Assignment> Print the records exactly and in full, please; the pictures stay out.

Data extracted from a collection
————————

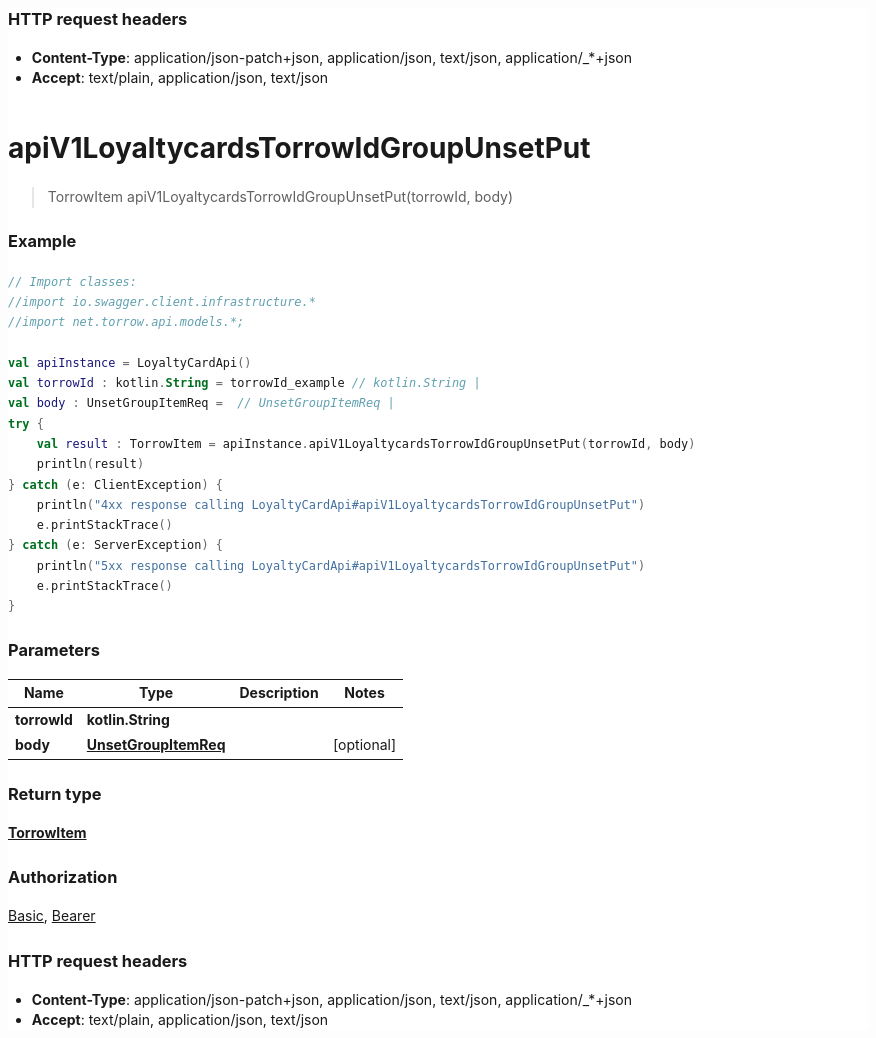 ### HTTP request headers

 - **Content-Type**: application/json-patch+json, application/json, text/json, application/_*+json
 - **Accept**: text/plain, application/json, text/json

<a name="apiV1LoyaltycardsTorrowIdGroupUnsetPut"></a>
# **apiV1LoyaltycardsTorrowIdGroupUnsetPut**
> TorrowItem apiV1LoyaltycardsTorrowIdGroupUnsetPut(torrowId, body)



### Example
```kotlin
// Import classes:
//import io.swagger.client.infrastructure.*
//import net.torrow.api.models.*;

val apiInstance = LoyaltyCardApi()
val torrowId : kotlin.String = torrowId_example // kotlin.String | 
val body : UnsetGroupItemReq =  // UnsetGroupItemReq | 
try {
    val result : TorrowItem = apiInstance.apiV1LoyaltycardsTorrowIdGroupUnsetPut(torrowId, body)
    println(result)
} catch (e: ClientException) {
    println("4xx response calling LoyaltyCardApi#apiV1LoyaltycardsTorrowIdGroupUnsetPut")
    e.printStackTrace()
} catch (e: ServerException) {
    println("5xx response calling LoyaltyCardApi#apiV1LoyaltycardsTorrowIdGroupUnsetPut")
    e.printStackTrace()
}
```

### Parameters

Name | Type | Description  | Notes
------------- | ------------- | ------------- | -------------
 **torrowId** | **kotlin.String**|  |
 **body** | [**UnsetGroupItemReq**](UnsetGroupItemReq.md)|  | [optional]

### Return type

[**TorrowItem**](TorrowItem.md)

### Authorization

[Basic](../README.md#Basic), [Bearer](../README.md#Bearer)

### HTTP request headers

 - **Content-Type**: application/json-patch+json, application/json, text/json, application/_*+json
 - **Accept**: text/plain, application/json, text/json
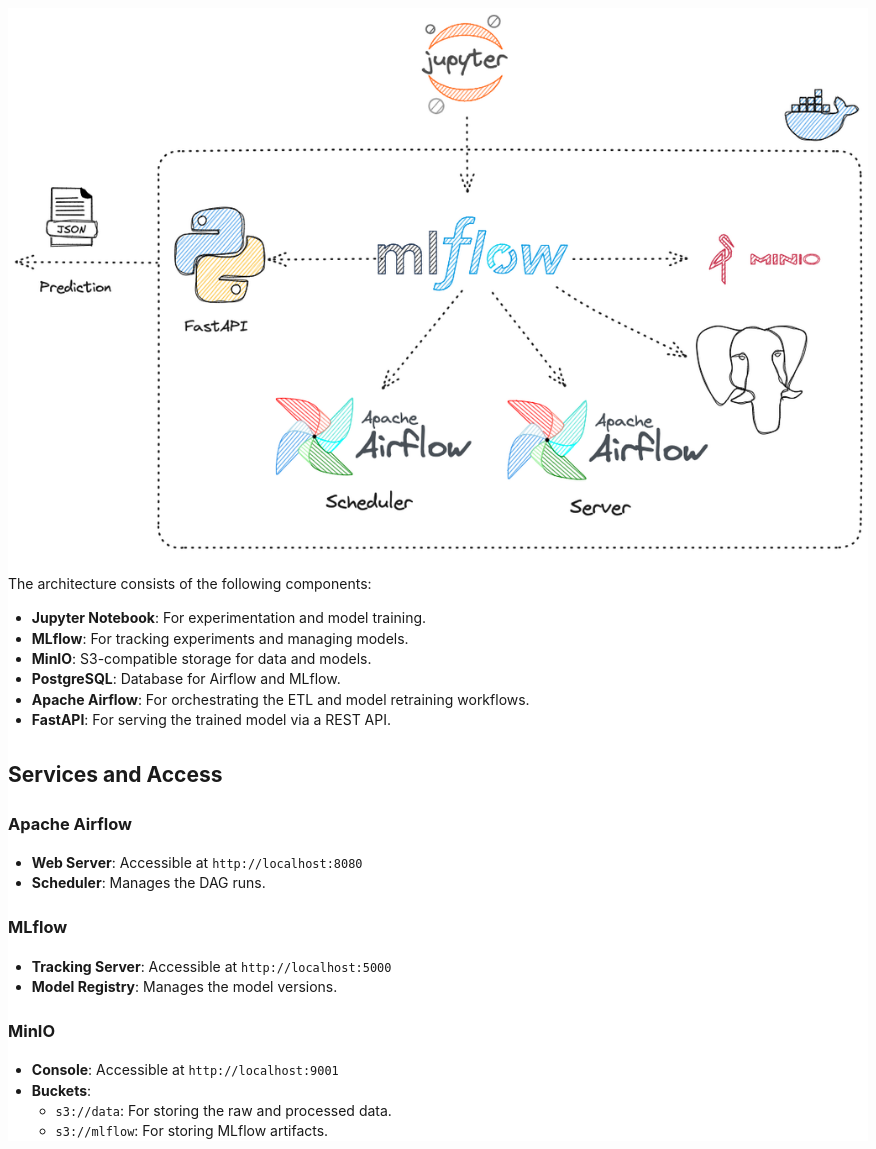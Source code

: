 ![Architecture](/images/architecture.png)

The architecture consists of the following components:

- **Jupyter Notebook**: For experimentation and model training.
- **MLflow**: For tracking experiments and managing models.
- **MinIO**: S3-compatible storage for data and models.
- **PostgreSQL**: Database for Airflow and MLflow.
- **Apache Airflow**: For orchestrating the ETL and model retraining workflows.
- **FastAPI**: For serving the trained model via a REST API.

## Services and Access

### Apache Airflow
- **Web Server**: Accessible at `http://localhost:8080`
- **Scheduler**: Manages the DAG runs.

### MLflow
- **Tracking Server**: Accessible at `http://localhost:5000`
- **Model Registry**: Manages the model versions.

### MinIO
- **Console**: Accessible at `http://localhost:9001`
- **Buckets**: 
  - `s3://data`: For storing the raw and processed data.
  - `s3://mlflow`: For storing MLflow artifacts.
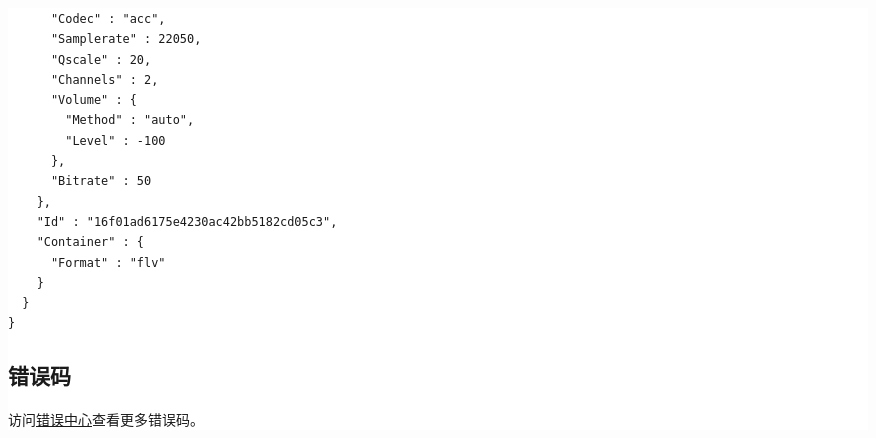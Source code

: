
 ```
      "Codec" : "acc",
      "Samplerate" : 22050,
      "Qscale" : 20,
      "Channels" : 2,
      "Volume" : {
        "Method" : "auto",
        "Level" : -100
      },
      "Bitrate" : 50
    },
    "Id" : "16f01ad6175e4230ac42bb5182cd05c3",
    "Container" : {
      "Format" : "flv"
    }
  }
}
```

## 错误码

访问[错误中心](https://error-center.aliyun.com/status/product/Mts)查看更多错误码。

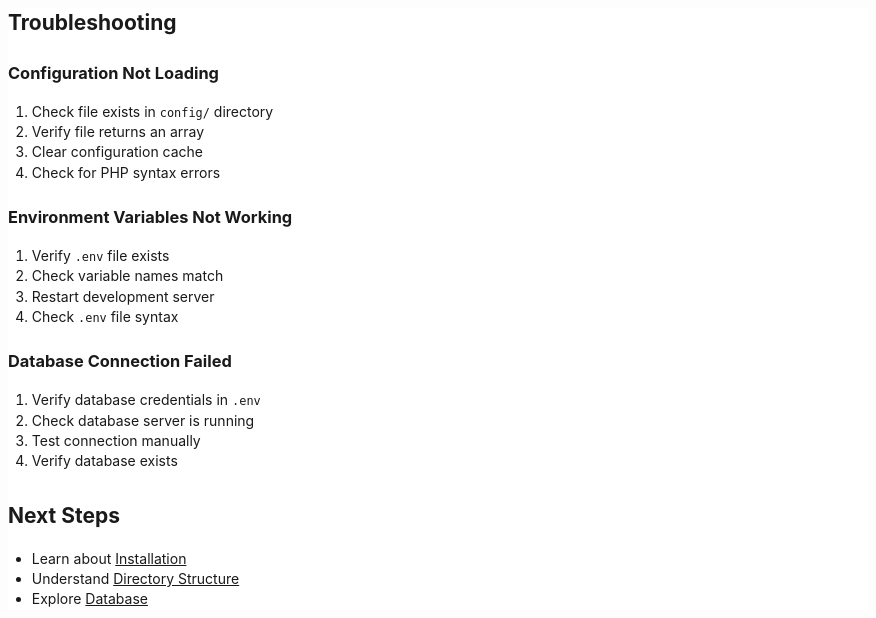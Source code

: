 ## Troubleshooting

### Configuration Not Loading

1. Check file exists in `config/` directory
2. Verify file returns an array
3. Clear configuration cache
4. Check for PHP syntax errors

### Environment Variables Not Working

1. Verify `.env` file exists
2. Check variable names match
3. Restart development server
4. Check `.env` file syntax

### Database Connection Failed

1. Verify database credentials in `.env`
2. Check database server is running
3. Test connection manually
4. Verify database exists

## Next Steps

- Learn about [Installation](installation.md)
- Understand [Directory Structure](directory-structure.md)
- Explore [Database](database.md)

————————

Expected answer>
 ### HTTP request headers

 - **Content-Type**: application/json-patch+json, application/json, text/json, application/_*+json
 - **Accept**: text/plain, application/json, text/json

<a name="apiV1LoyaltycardsTorrowIdGroupUnsetPut"></a>
# **apiV1LoyaltycardsTorrowIdGroupUnsetPut**
> TorrowItem apiV1LoyaltycardsTorrowIdGroupUnsetPut(torrowId, body)



### Example
```kotlin
// Import classes:
//import io.swagger.client.infrastructure.*
//import net.torrow.api.models.*;

val apiInstance = LoyaltyCardApi()
val torrowId : kotlin.String = torrowId_example // kotlin.String | 
val body : UnsetGroupItemReq =  // UnsetGroupItemReq | 
try {
    val result : TorrowItem = apiInstance.apiV1LoyaltycardsTorrowIdGroupUnsetPut(torrowId, body)
    println(result)
} catch (e: ClientException) {
    println("4xx response calling LoyaltyCardApi#apiV1LoyaltycardsTorrowIdGroupUnsetPut")
    e.printStackTrace()
} catch (e: ServerException) {
    println("5xx response calling LoyaltyCardApi#apiV1LoyaltycardsTorrowIdGroupUnsetPut")
    e.printStackTrace()
}
```

### Parameters

Name | Type | Description  | Notes
------------- | ------------- | ------------- | -------------
 **torrowId** | **kotlin.String**|  |
 **body** | [**UnsetGroupItemReq**](UnsetGroupItemReq.md)|  | [optional]

### Return type

[**TorrowItem**](TorrowItem.md)

### Authorization

[Basic](../README.md#Basic), [Bearer](../README.md#Bearer)

### HTTP request headers

 - **Content-Type**: application/json-patch+json, application/json, text/json, application/_*+json
 - **Accept**: text/plain, application/json, text/json
Source code

: ![Architecture](/images/architecture.png)

The architecture consists of the following components:

- **Jupyter Notebook**: For experimentation and model training.
- **MLflow**: For tracking experiments and managing models.
- **MinIO**: S3-compatible storage for data and models.
- **PostgreSQL**: Database for Airflow and MLflow.
- **Apache Airflow**: For orchestrating the ETL and model retraining workflows.
- **FastAPI**: For serving the trained model via a REST API.

## Services and Access

### Apache Airflow
- **Web Server**: Accessible at `http://localhost:8080`
- **Scheduler**: Manages the DAG runs.

### MLflow
- **Tracking Server**: Accessible at `http://localhost:5000`
- **Model Registry**: Manages the model versions.

### MinIO
- **Console**: Accessible at `http://localhost:9001`
- **Buckets**: 
  - `s3://data`: For storing the raw and processed data.
  - `s3://mlflow`: For storing MLflow artifacts.
Source code

:
 ```
      "Codec" : "acc",
      "Samplerate" : 22050,
      "Qscale" : 20,
      "Channels" : 2,
      "Volume" : {
        "Method" : "auto",
        "Level" : -100
      },
      "Bitrate" : 50
    },
    "Id" : "16f01ad6175e4230ac42bb5182cd05c3",
    "Container" : {
      "Format" : "flv"
    }
  }
}
```

## 错误码

访问[错误中心](https://error-center.aliyun.com/status/product/Mts)查看更多错误码。

Source code

: ## Troubleshooting

### Configuration Not Loading

1. Check file exists in `config/` directory
2. Verify file returns an array
3. Clear configuration cache
4. Check for PHP syntax errors

### Environment Variables Not Working

1. Verify `.env` file exists
2. Check variable names match
3. Restart development server
4. Check `.env` file syntax

### Database Connection Failed

1. Verify database credentials in `.env`
2. Check database server is running
3. Test connection manually
4. Verify database exists

## Next Steps

- Learn about [Installation](installation.md)
- Understand [Directory Structure](directory-structure.md)
- Explore [Database](database.md)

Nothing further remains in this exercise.